This topic describes how to run Spark Streaming jobs to process Kafka data in the E-MapReduce (EMR) console.

Prerequisites

  • EMR is activated.
  • The Alibaba Cloud account is authorized. For more information, see Authorize roles.
  • PuTTY and SSH Secure File Transfer Client are installed on your on-premises machine.

Step 1: Create a Hadoop cluster and a Kafka cluster

Create a Hadoop cluster and a Kafka cluster that belong to the same security group. For more information, see Create a cluster.

  1. Log on to the Alibaba Cloud EMR console.
  2. Create a Hadoop cluster.
    create hadoop cluster
  3. Create a Kafka cluster.
    Software Settings step

Step 2: Obtain the required JAR package and upload it to the Hadoop cluster

  1. Obtain the JAR package examples-1.2.0-shaded-2.jar.zip.
  2. Use SSH Secure File Transfer Client to upload the JAR package to the /home/hadoop path of the master node in the Hadoop cluster.
    ssh_client

Step 3: Create a topic on the Kafka cluster

In this example, a topic named test is created. The topic has 10 partitions and 2 replicas.

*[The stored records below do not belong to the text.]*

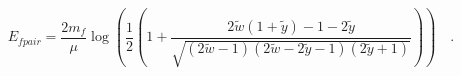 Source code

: \begin{equation}
E_{fpair}=\frac{2m_f}{\mu}\log\left(\frac{1}{2}\left(1+\frac{2\tilde{w}(1+\tilde{y})-1-2\tilde{y}}{\sqrt{(2\tilde{w}-1)(2\tilde{w}-2\tilde{y}-1)(2\tilde{y}+1)}}\right)\right)\quad.
\end{equation}

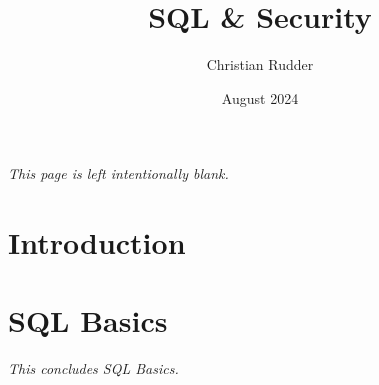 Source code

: \documentclass{article}
\title{SQL \& Security}
\author{Christian Rudder}
\date{August 2024}
\begin{document}
\maketitle

\tableofcontents

\newpage
\thispagestyle{empty}
\mbox{}
\vfill
\begin{center}
    \textit{This page is left intentionally blank.}
\end{center}
\vfill
\newpage

\section{Introduction}

\newpage

\section{SQL Basics}




\newpage

\newpage


\vspace{2em}
\begin{center}
    \textit{This concludes SQL Basics.}
\end{center}
\end{document}
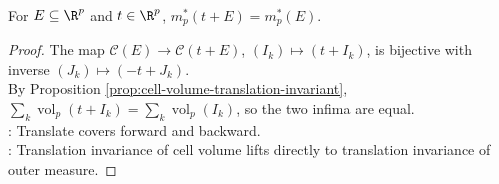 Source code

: \begin{theorem} \label{thm:outer-measure-translation-invariance} \\
For $E\subseteq\R^p$ and $t\in\R^p$, $m_p^\ast(t+E)=m_p^\ast(E)$.
\begin{proof} The map $\mathcal{C}(E)\to\mathcal{C}(t+E)$, $(I_k)\mapsto(t+I_k)$, is bijective with inverse $(J_k)\mapsto(-t+J_k)$.\\
By Proposition \ref{prop:cell-volume-translation-invariant}, $\sum_k\operatorname{vol}_p(t+I_k)=\sum_k\operatorname{vol}_p(I_k)$, so the two infima are equal.\\
: Translate covers forward and backward.\\
: Translation invariance of cell volume lifts directly to translation invariance of outer measure.
\end{proof}
\end{theorem}
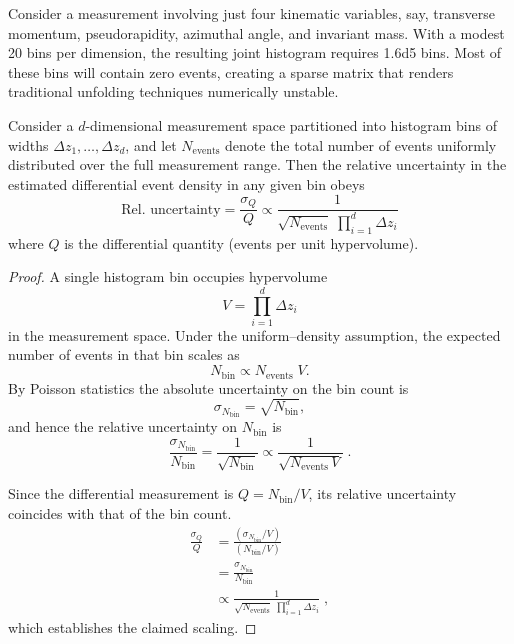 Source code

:             Consider a measurement involving just four kinematic variables, say, transverse momentum, pseudorapidity, azimuthal angle, and invariant mass.
            With a modest 20 bins per dimension, the resulting joint histogram requires \num{1.6d5} bins.
            Most of these bins will contain zero events, creating a sparse matrix that renders traditional unfolding techniques numerically unstable.
            
            \begin{theorem}
                \label{prop:relative-uncertainty}
                Consider a \(d\)-dimensional measurement space partitioned into histogram bins of widths \(\Delta z_1,\dots,\Delta z_d\), and let \(N_{\text{events}}\) denote the total number of events uniformly distributed over the full measurement range.
                Then the relative uncertainty in the estimated differential event density in any given bin obeys
                \begin{equation}
                    \text{Rel.\ uncertainty} = \frac{\sigma_{Q}}{Q} \propto \frac{1}{\sqrt{N_{\text{events}}}\;\prod_{i=1}^d\Delta z_i}
                \end{equation}
                where \(Q\) is the differential quantity (events per unit hypervolume).
            \end{theorem}
                
            \begin{proof}
                A single histogram bin occupies hypervolume
                \[
                    V = \prod_{i=1}^d \Delta z_i
                \]
                in the measurement space.
                Under the uniform--density assumption, the expected number of events in that bin scales as
                \[
                    N_{\text{bin}} \propto N_{\text{events}}\;V.
                \]
                By Poisson statistics the absolute uncertainty on the bin count is
                \[
                    \sigma_{N_{\text{bin}}} = \sqrt{N_{\text{bin}}},
                \]
                and hence the relative uncertainty on \(N_{\text{bin}}\) is
                \[
                    \frac{\sigma_{N_{\text{bin}}}}{N_{\text{bin}}} = \frac{1}{\sqrt{N_{\text{bin}}}} \propto \frac{1}{\sqrt{N_{\text{events}}\,V}}\;.
                \]
                
                Since the differential measurement is \(Q = N_{\text{bin}}/V\), its relative uncertainty coincides with that of the bin count.
                \begin{align}
                    \frac{\sigma_Q}{Q} &= \frac{(\sigma_{N_{\text{bin}}}/V)}{(N_{\text{bin}}/V)} \\
                    &= \frac{\sigma_{N_{\text{bin}}}}{N_{\text{bin}}} \\
                    &\propto \frac{1}{\sqrt{N_{\text{events}}}\;\prod_{i=1}^d\Delta z_i}\;,
                \end{align}
                which establishes the claimed scaling.
            \end{proof}
            

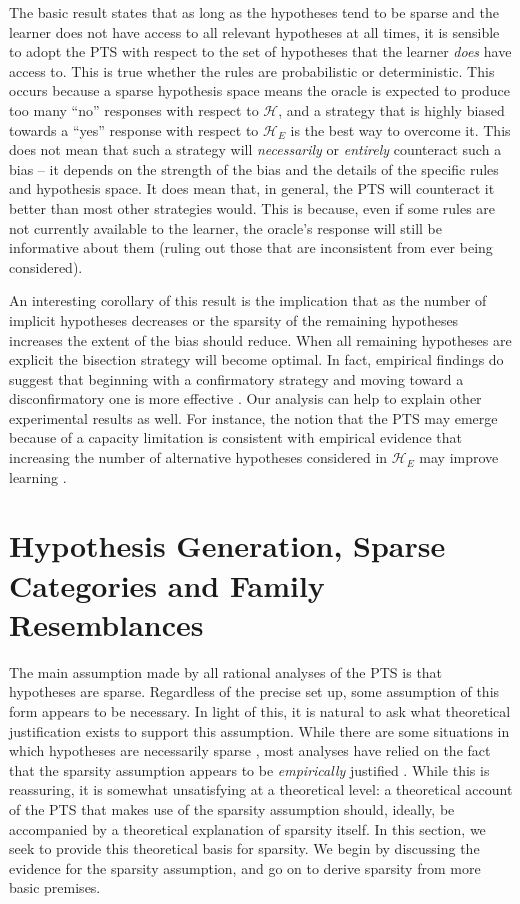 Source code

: \documentclass{apa}
\newcommand{\ruleset}{\mathcal{H}}
\begin{document}
The basic result states that as long as the hypotheses tend to be sparse and the learner does not have access to all relevant hypotheses at all times, it is sensible to adopt the PTS with respect to the set of hypotheses that the learner {\it does} have access to. This is true whether the rules are probabilistic or deterministic. This occurs because a sparse hypothesis space means the oracle is expected to produce too many ``no'' responses with respect to $\mathcal{H}$, and a strategy that is highly biased towards a ``yes'' response with respect to  $\mathcal{H}_E$ is the best way to overcome it.  This does not mean that such a strategy will {\it necessarily} or {\it entirely} counteract such a bias -- it depends on the strength of the bias and the details of the specific rules and hypothesis space. It does mean that, in general, the PTS will counteract it better than most other strategies would. This is because, even if some rules are not currently available to the learner, the oracle's response will still be informative about them (ruling out those that are inconsistent from ever being considered).

An interesting corollary of this result is the implication that as the number of implicit hypotheses decreases or the sparsity of the remaining hypotheses increases the extent of the bias should reduce. When all remaining hypotheses are explicit the bisection strategy will become optimal. In fact, empirical findings do suggest that beginning with a confirmatory strategy and moving toward a disconfirmatory one is more effective \cite{mynattetal78}. Our analysis can help to explain other experimental results as well.  For instance, the notion that the PTS may emerge because of a capacity limitation is consistent with empirical evidence that increasing the number of alternative hypotheses considered in $\ruleset_E$ may improve learning \cite{klaymanha89}.



\section{Hypothesis Generation, Sparse Categories and Family Resemblances}

The main assumption made by all rational analyses of the PTS is that hypotheses are sparse. Regardless of the precise set up, some assumption of this form appears to be necessary. In light of this, it is natural to ask what theoretical justification exists to support this assumption. While there are some situations in which hypotheses are necessarily sparse \cite{austerweilgriffiths08}, most analyses have relied on the fact that the sparsity assumption appears to be {\it empirically} justified  \cite{klaymanha87,oaksfordchater94}. While this is reassuring, it is somewhat unsatisfying at a theoretical level: a theoretical account of the PTS that makes use of the sparsity assumption should, ideally, be accompanied by a theoretical explanation of sparsity itself. In this section, we seek to provide this theoretical basis for sparsity. We begin by discussing the evidence for the sparsity assumption, and go on to derive sparsity from more basic premises.
\end{document}

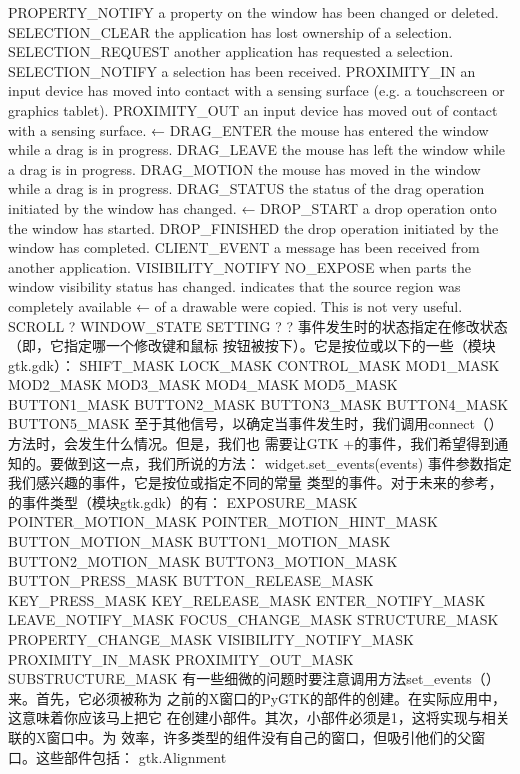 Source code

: PROPERTY_NOTIFY a property on the window has been changed or deleted.
SELECTION_CLEAR the application has lost ownership of a selection.
SELECTION_REQUEST another application has requested a selection.
SELECTION_NOTIFY a selection has been received.
PROXIMITY_IN an input device has moved into contact with a sensing surface
            (e.g. a touchscreen or graphics tablet).
	    PROXIMITY_OUT an input device has moved out of contact with a sensing
	    surface. ←
	    DRAG_ENTER the mouse has entered the window while a drag is in progress.
	    DRAG_LEAVE the mouse has left the window while a drag is in progress.
	    DRAG_MOTION the mouse has moved in the window while a drag is in progress.
	    DRAG_STATUS the status of the drag operation initiated by the window has
	    changed. ←
	    DROP_START a drop operation onto the window has started.
	    DROP_FINISHED the drop operation initiated by the window has completed.
	    CLIENT_EVENT a message has been received from another application.
	    VISIBILITY_NOTIFY
	    NO_EXPOSE
	    when parts
	    the window visibility status has changed.
	    indicates that the source region was completely available
	    ←
	    of a drawable were copied. This is not very useful.
	    SCROLL
	    ?
	    WINDOW_STATE
	    SETTING
	    ?
	    ?
	    事件发生时的状态指定在修改状态（即，它指定哪一个修改键和鼠标
	    按钮被按下）。它是按位或以下的一些（模块gtk.gdk）：
	    SHIFT_MASK
	    LOCK_MASK
	    CONTROL_MASK
	    MOD1_MASK
	    MOD2_MASK
	    MOD3_MASK
	    MOD4_MASK
	    MOD5_MASK
	    BUTTON1_MASK
	    BUTTON2_MASK
	    BUTTON3_MASK
	    BUTTON4_MASK
	    BUTTON5_MASK
	    至于其他信号，以确定当事件发生时，我们调用connect（）方法时，会发生什么情况。但是，我们也
	    需要让GTK +的事件，我们希望得到通知的。要做到这一点，我们所说的方法：	
widget.set_events(events)
事件参数指定我们感兴趣的事件，它是按位或指定不同的常量
类型的事件。对于未来的参考，的事件类型（模块gtk.gdk）的有：
EXPOSURE_MASK
POINTER_MOTION_MASK
POINTER_MOTION_HINT_MASK
BUTTON_MOTION_MASK
BUTTON1_MOTION_MASK
BUTTON2_MOTION_MASK
BUTTON3_MOTION_MASK
BUTTON_PRESS_MASK
BUTTON_RELEASE_MASK
KEY_PRESS_MASK
KEY_RELEASE_MASK
ENTER_NOTIFY_MASK
LEAVE_NOTIFY_MASK
FOCUS_CHANGE_MASK
STRUCTURE_MASK
PROPERTY_CHANGE_MASK
VISIBILITY_NOTIFY_MASK
PROXIMITY_IN_MASK
PROXIMITY_OUT_MASK
SUBSTRUCTURE_MASK
有一些细微的问题时要注意调用方法set_events（）来。首先，它必须被称为
之前的X窗口的PyGTK的部件的创建。在实际应用中，这意味着你应该马上把它
在创建小部件。其次，小部件必须是1，这将实现与相关联的X窗口中。为
效率，许多类型的组件没有自己的窗口，但吸引他们的父窗口。这些部件包括：
gtk.Alignment
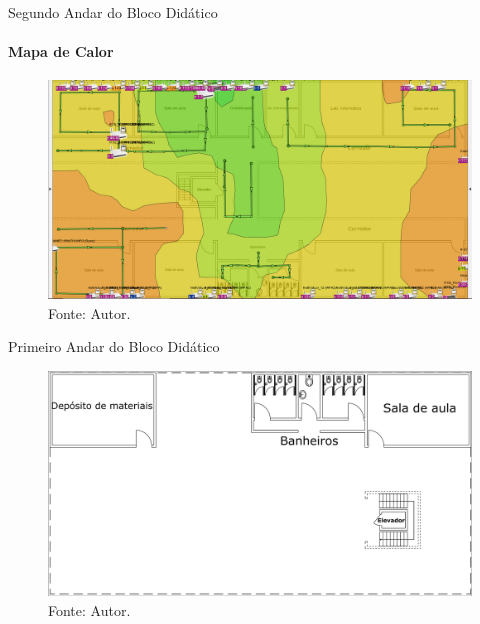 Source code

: \documentclass[aspectratio=169,12pt]{beamer}
\begin{document}
\begin{frame}{Segundo Andar do Bloco Didático}
	\framesubtitle{Mapa de Calor}
	\vspace*{-3mm}
	\begin{figure}[H]
		\centering
		\caption*{{\fontsize{9pt}{11}\selectfont Mapa de calor do 2º andar.}}
		\includegraphics[scale=0.28]{fig_tcc/heatmapper_2_andar.png}
		\caption*{{\fontsize{8pt}{11}\selectfont Fonte: Autor.}}
	\end{figure}
\end{frame}
\begin{frame}{Primeiro Andar do Bloco Didático}
	\vspace*{-3mm}
		\begin{figure}[H]
		\centering
		\caption*{{\fontsize{9pt}{11}\selectfont Planta Baixa do 1º andar.}}
		\includegraphics[scale=0.16]{fig_tcc/planta_andar1.pdf}
		\caption*{{\fontsize{9pt}{11}\selectfont Fonte: Autor.}}
	\end{figure}
\end{frame}
\end{document}
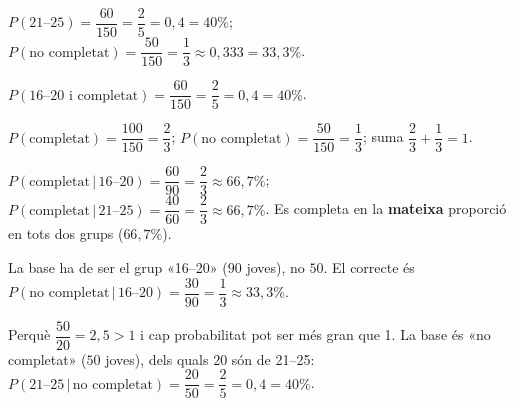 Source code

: \begin{solucions}
\begin{sollist}
  \item $P(\text{21--25})=\dfrac{60}{150}=\dfrac{2}{5}=0,4=40\%$;
        $P(\text{no completat})=\dfrac{50}{150}=\dfrac{1}{3}\approx 0,333=33,3\%$.
  \item $P(\text{16--20 i completat})=\dfrac{60}{150}=\dfrac{2}{5}=0,4=40\%$.
  \item $P(\text{completat})=\dfrac{100}{150}=\dfrac{2}{3}$;
        $P(\text{no completat})=\dfrac{50}{150}=\dfrac{1}{3}$; suma
        $\dfrac{2}{3}+\dfrac{1}{3}=1$. \checkmark
  \item $P(\text{completat}\,|\,\text{16--20})=\dfrac{60}{90}=\dfrac{2}{3}\approx 66,7\%$;
        $P(\text{completat}\,|\,\text{21--25})=\dfrac{40}{60}=\dfrac{2}{3}\approx 66,7\%$.
        Es completa en la \textbf{mateixa} proporció en tots dos grups ($66,7\%$).
  \item La base ha de ser el grup «16--20» ($90$ joves), no $50$. El correcte és
        $P(\text{no completat}\,|\,\text{16--20})=\dfrac{30}{90}=\dfrac{1}{3}\approx 33,3\%$.
  \item Perquè $\dfrac{50}{20}=2,5>1$ i cap probabilitat pot ser més gran que 1. La base
        és «no completat» ($50$ joves), dels quals $20$ són de 21--25:
        $P(\text{21--25}\,|\,\text{no completat})=\dfrac{20}{50}=\dfrac{2}{5}=0,4=40\%$.
\end{sollist}
\end{solucions}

  1. Log on to the master node of the Kafka cluster. For more information, see Connect to the master node of an EMR cluster in SSH mode.
  2. Run the following command to create a topic:
    /usr/lib/kafka-current/bin/kafka-topics.sh --partitions 10 --replication-factor 2 --zookeeper emr-header-1:2181 /kafka-1.0.0 --topic test --create
    Note After you create the topic, keep the logon window open for later use.

Step 4: Run a Spark Streaming job

In this example, a WordCount job is run for streaming data.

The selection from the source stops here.